Exercise prompt :: The lines to return are those below that contain the word "overpass".

Supplied data ::

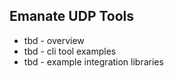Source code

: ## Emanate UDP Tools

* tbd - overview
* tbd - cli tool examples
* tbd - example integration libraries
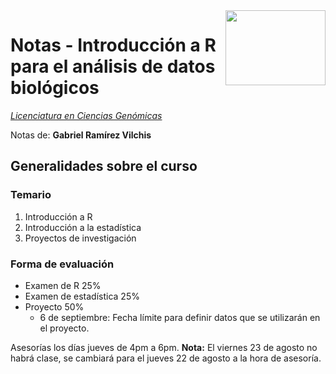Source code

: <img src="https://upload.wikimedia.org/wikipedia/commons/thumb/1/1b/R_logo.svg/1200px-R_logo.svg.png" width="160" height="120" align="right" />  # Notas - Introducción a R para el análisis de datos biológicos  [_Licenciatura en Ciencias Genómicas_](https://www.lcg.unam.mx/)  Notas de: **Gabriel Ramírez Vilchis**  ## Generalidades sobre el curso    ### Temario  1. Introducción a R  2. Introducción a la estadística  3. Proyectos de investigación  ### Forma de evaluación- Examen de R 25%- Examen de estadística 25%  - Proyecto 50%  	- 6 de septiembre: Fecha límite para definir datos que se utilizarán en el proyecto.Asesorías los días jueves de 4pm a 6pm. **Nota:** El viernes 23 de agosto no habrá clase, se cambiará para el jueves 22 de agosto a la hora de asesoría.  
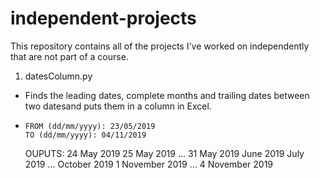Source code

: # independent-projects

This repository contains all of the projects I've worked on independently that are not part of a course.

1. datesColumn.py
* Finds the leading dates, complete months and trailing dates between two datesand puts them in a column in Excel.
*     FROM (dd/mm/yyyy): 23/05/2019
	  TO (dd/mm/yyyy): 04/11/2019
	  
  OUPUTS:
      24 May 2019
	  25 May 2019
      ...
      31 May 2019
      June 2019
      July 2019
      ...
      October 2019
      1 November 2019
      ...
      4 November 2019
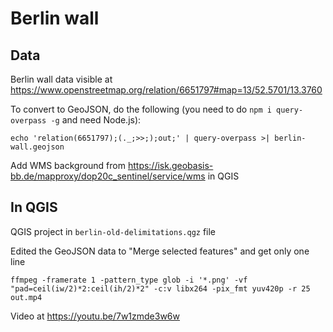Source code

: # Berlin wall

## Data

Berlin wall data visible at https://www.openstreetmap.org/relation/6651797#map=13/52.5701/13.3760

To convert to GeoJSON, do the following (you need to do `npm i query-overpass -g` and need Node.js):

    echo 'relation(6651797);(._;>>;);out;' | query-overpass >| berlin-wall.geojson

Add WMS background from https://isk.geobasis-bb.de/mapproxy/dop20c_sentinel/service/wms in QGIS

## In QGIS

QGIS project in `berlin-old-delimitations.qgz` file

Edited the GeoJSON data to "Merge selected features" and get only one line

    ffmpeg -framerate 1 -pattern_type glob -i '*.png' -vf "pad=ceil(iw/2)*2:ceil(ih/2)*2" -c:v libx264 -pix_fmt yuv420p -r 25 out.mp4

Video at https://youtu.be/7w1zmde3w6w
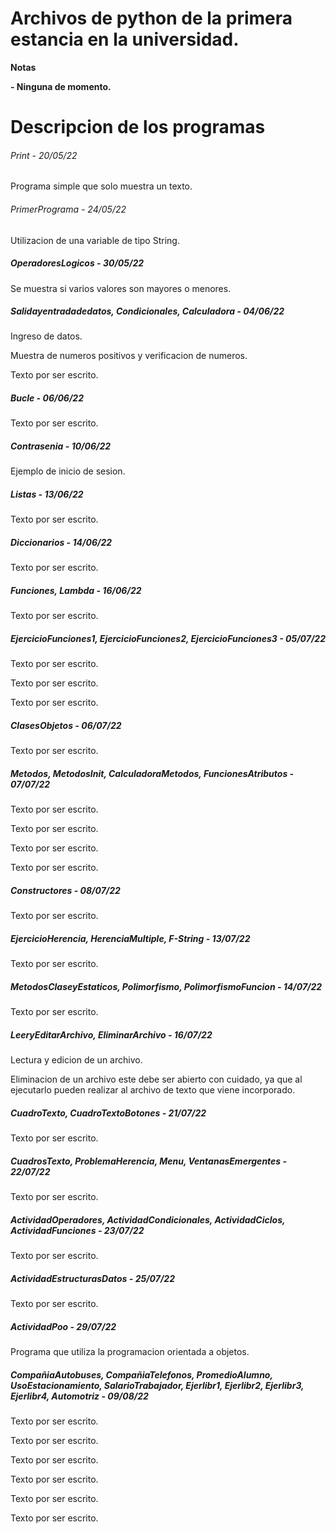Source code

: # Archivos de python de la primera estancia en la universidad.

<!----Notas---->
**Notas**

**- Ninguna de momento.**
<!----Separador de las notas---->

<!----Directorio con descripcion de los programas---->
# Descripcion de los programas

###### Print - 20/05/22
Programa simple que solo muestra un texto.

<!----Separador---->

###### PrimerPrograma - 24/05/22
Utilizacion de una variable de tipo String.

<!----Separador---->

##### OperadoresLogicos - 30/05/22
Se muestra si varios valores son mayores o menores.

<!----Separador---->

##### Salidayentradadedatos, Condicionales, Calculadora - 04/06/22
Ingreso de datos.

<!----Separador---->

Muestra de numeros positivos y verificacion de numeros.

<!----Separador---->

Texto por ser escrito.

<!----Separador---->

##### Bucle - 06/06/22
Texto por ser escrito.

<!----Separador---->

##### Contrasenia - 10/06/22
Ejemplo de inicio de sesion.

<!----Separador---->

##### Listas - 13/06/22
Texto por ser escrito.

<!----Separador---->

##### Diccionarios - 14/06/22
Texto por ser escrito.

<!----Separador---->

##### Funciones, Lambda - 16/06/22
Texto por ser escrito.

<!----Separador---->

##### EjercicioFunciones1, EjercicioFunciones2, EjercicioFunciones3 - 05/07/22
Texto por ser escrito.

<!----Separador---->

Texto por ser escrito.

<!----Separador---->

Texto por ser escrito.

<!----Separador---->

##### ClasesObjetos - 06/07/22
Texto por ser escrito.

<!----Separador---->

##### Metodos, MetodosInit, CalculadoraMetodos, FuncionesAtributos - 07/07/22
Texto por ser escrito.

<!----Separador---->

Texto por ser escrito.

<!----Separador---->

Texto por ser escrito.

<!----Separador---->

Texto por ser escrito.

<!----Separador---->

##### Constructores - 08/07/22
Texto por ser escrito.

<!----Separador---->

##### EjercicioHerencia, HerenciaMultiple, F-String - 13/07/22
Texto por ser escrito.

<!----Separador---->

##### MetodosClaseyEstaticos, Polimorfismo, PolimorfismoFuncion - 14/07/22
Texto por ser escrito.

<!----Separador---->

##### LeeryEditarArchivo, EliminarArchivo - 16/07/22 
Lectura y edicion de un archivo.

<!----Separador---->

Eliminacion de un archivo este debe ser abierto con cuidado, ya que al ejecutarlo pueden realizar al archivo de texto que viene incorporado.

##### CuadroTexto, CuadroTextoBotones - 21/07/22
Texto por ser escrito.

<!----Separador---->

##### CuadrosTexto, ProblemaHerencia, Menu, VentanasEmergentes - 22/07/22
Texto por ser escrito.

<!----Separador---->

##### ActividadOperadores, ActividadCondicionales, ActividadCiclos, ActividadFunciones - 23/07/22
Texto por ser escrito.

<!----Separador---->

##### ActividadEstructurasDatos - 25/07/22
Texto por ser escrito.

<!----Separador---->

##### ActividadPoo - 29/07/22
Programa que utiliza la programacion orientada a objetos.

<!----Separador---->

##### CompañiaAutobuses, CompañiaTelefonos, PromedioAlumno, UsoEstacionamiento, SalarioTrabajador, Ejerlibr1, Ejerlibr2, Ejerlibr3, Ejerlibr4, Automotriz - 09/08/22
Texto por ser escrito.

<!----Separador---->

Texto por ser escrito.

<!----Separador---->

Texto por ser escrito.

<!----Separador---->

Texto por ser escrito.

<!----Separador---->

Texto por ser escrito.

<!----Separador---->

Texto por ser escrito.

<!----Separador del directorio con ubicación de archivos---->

Result of the exercise ::
To convert to GeoJSON, do the following (you need to do `npm i query-overpass -g` and need Node.js):
    echo 'relation(6651797);(._;>>;);out;' | query-overpass >| berlin-wall.geojson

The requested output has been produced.